As soon as the line containing "Calls the procedure" appears in the material below, start returning lines exactly, and end with the line containing "These instructions are".

===== Task inputs

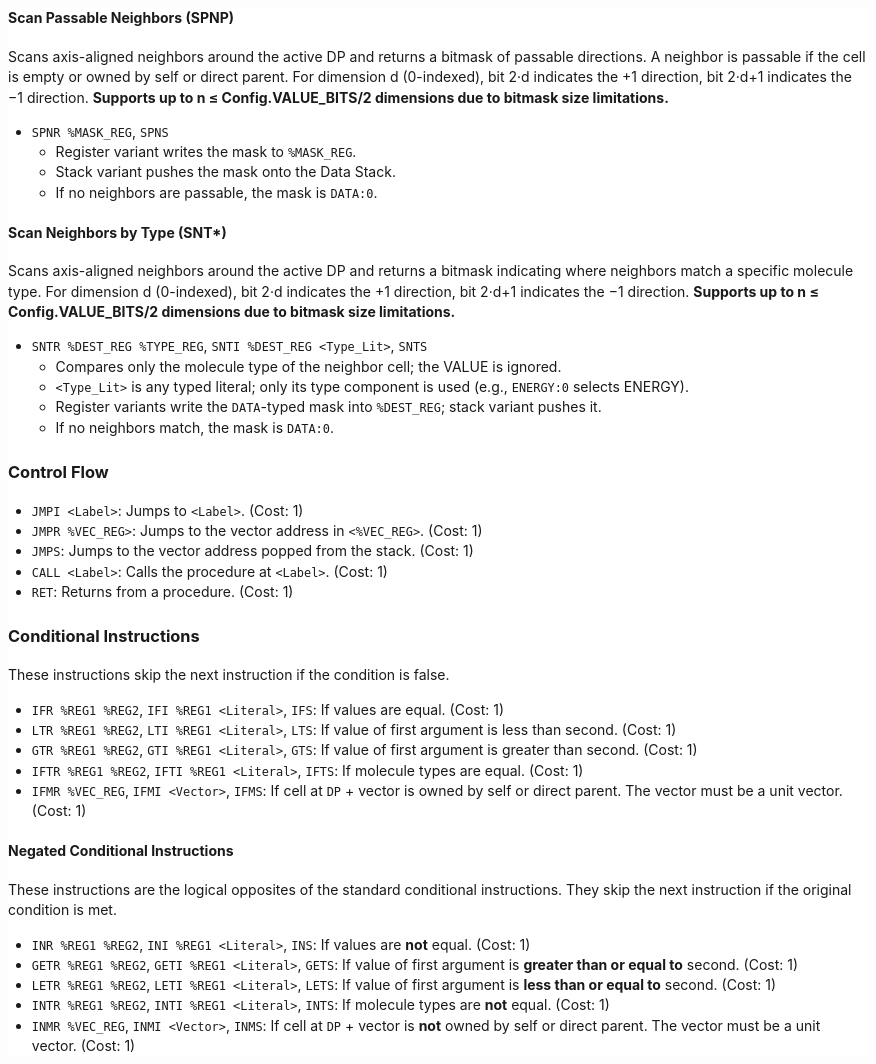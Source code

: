 #### Scan Passable Neighbors (SPNP)

Scans axis-aligned neighbors around the active DP and returns a bitmask of passable directions. A neighbor is passable if the cell is empty or owned by self or direct parent. For dimension d (0-indexed), bit 2·d indicates the +1 direction, bit 2·d+1 indicates the −1 direction. **Supports up to n ≤ Config.VALUE_BITS/2 dimensions due to bitmask size limitations.**

* `SPNR %MASK_REG`, `SPNS`
  - Register variant writes the mask to `%MASK_REG`.
  - Stack variant pushes the mask onto the Data Stack.
  - If no neighbors are passable, the mask is `DATA:0`.

#### Scan Neighbors by Type (SNT*)

Scans axis-aligned neighbors around the active DP and returns a bitmask indicating where neighbors match a specific molecule type. For dimension d (0-indexed), bit 2·d indicates the +1 direction, bit 2·d+1 indicates the −1 direction. **Supports up to n ≤ Config.VALUE_BITS/2 dimensions due to bitmask size limitations.**

* `SNTR %DEST_REG %TYPE_REG`, `SNTI %DEST_REG <Type_Lit>`, `SNTS`
  - Compares only the molecule type of the neighbor cell; the VALUE is ignored.
  - `<Type_Lit>` is any typed literal; only its type component is used (e.g., `ENERGY:0` selects ENERGY).
  - Register variants write the `DATA`-typed mask into `%DEST_REG`; stack variant pushes it.
  - If no neighbors match, the mask is `DATA:0`.

### Control Flow

* `JMPI <Label>`: Jumps to `<Label>`. (Cost: 1)
* `JMPR %VEC_REG>`: Jumps to the vector address in `<%VEC_REG>`. (Cost: 1)
* `JMPS`: Jumps to the vector address popped from the stack. (Cost: 1)
* `CALL <Label>`: Calls the procedure at `<Label>`. (Cost: 1)
* `RET`: Returns from a procedure. (Cost: 1)

### Conditional Instructions

These instructions skip the next instruction if the condition is false.

* `IFR %REG1 %REG2`, `IFI %REG1 <Literal>`, `IFS`: If values are equal. (Cost: 1)
* `LTR %REG1 %REG2`, `LTI %REG1 <Literal>`, `LTS`: If value of first argument is less than second. (Cost: 1)
* `GTR %REG1 %REG2`, `GTI %REG1 <Literal>`, `GTS`: If value of first argument is greater than second. (Cost: 1)
* `IFTR %REG1 %REG2`, `IFTI %REG1 <Literal>`, `IFTS`: If molecule types are equal. (Cost: 1)
* `IFMR %VEC_REG`, `IFMI <Vector>`, `IFMS`: If cell at `DP` + vector is owned by self or direct parent. The vector must be a unit vector. (Cost: 1)

#### Negated Conditional Instructions

These instructions are the logical opposites of the standard conditional instructions. They skip the next instruction if the original condition is met.

* `INR %REG1 %REG2`, `INI %REG1 <Literal>`, `INS`: If values are **not** equal. (Cost: 1)
* `GETR %REG1 %REG2`, `GETI %REG1 <Literal>`, `GETS`: If value of first argument is **greater than or equal to** second. (Cost: 1)
* `LETR %REG1 %REG2`, `LETI %REG1 <Literal>`, `LETS`: If value of first argument is **less than or equal to** second. (Cost: 1)
* `INTR %REG1 %REG2`, `INTI %REG1 <Literal>`, `INTS`: If molecule types are **not** equal. (Cost: 1)
* `INMR %VEC_REG`, `INMI <Vector>`, `INMS`: If cell at `DP` + vector is **not** owned by self or direct parent. The vector must be a unit vector. (Cost: 1)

==========

* Solution below:
* `CALL <Label>`: Calls the procedure at `<Label>`. (Cost: 1)
* `RET`: Returns from a procedure. (Cost: 1)

### Conditional Instructions

These instructions skip the next instruction if the condition is false.

* `IFR %REG1 %REG2`, `IFI %REG1 <Literal>`, `IFS`: If values are equal. (Cost: 1)
* `LTR %REG1 %REG2`, `LTI %REG1 <Literal>`, `LTS`: If value of first argument is less than second. (Cost: 1)
* `GTR %REG1 %REG2`, `GTI %REG1 <Literal>`, `GTS`: If value of first argument is greater than second. (Cost: 1)
* `IFTR %REG1 %REG2`, `IFTI %REG1 <Literal>`, `IFTS`: If molecule types are equal. (Cost: 1)
* `IFMR %VEC_REG`, `IFMI <Vector>`, `IFMS`: If cell at `DP` + vector is owned by self or direct parent. The vector must be a unit vector. (Cost: 1)

#### Negated Conditional Instructions

These instructions are the logical opposites of the standard conditional instructions. They skip the next instruction if the original condition is met.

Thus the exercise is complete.